(Goal of the exercise) For this exercise, set down all the records exactly as given.

Materials provided Block Start

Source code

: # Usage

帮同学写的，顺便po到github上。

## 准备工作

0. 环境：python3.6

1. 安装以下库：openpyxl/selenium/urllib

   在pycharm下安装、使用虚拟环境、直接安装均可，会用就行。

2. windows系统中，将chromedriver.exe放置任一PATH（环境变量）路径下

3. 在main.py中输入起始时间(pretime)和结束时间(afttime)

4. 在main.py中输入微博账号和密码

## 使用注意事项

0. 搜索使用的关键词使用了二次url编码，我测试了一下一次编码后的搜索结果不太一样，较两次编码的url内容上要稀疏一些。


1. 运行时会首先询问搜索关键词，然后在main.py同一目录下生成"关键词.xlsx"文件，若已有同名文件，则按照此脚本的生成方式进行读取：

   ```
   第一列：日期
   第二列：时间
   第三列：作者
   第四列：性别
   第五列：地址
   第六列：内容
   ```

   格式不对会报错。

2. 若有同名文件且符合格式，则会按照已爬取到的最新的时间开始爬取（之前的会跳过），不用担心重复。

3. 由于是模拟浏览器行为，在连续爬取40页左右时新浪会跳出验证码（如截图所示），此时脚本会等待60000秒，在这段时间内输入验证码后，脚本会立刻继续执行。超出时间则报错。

Materials provided Block End

(Solution for this problem)
Source code

: # Usage

帮同学写的，顺便po到github上。

## 准备工作

0. 环境：python3.6

1. 安装以下库：openpyxl/selenium/urllib

   在pycharm下安装、使用虚拟环境、直接安装均可，会用就行。

2. windows系统中，将chromedriver.exe放置任一PATH（环境变量）路径下

3. 在main.py中输入起始时间(pretime)和结束时间(afttime)

4. 在main.py中输入微博账号和密码

## 使用注意事项

0. 搜索使用的关键词使用了二次url编码，我测试了一下一次编码后的搜索结果不太一样，较两次编码的url内容上要稀疏一些。


1. 运行时会首先询问搜索关键词，然后在main.py同一目录下生成"关键词.xlsx"文件，若已有同名文件，则按照此脚本的生成方式进行读取：

   ```
   第一列：日期
   第二列：时间
   第三列：作者
   第四列：性别
   第五列：地址
   第六列：内容
   ```

   格式不对会报错。

2. 若有同名文件且符合格式，则会按照已爬取到的最新的时间开始爬取（之前的会跳过），不用担心重复。

3. 由于是模拟浏览器行为，在连续爬取40页左右时新浪会跳出验证码（如截图所示），此时脚本会等待60000秒，在这段时间内输入验证码后，脚本会立刻继续执行。超出时间则报错。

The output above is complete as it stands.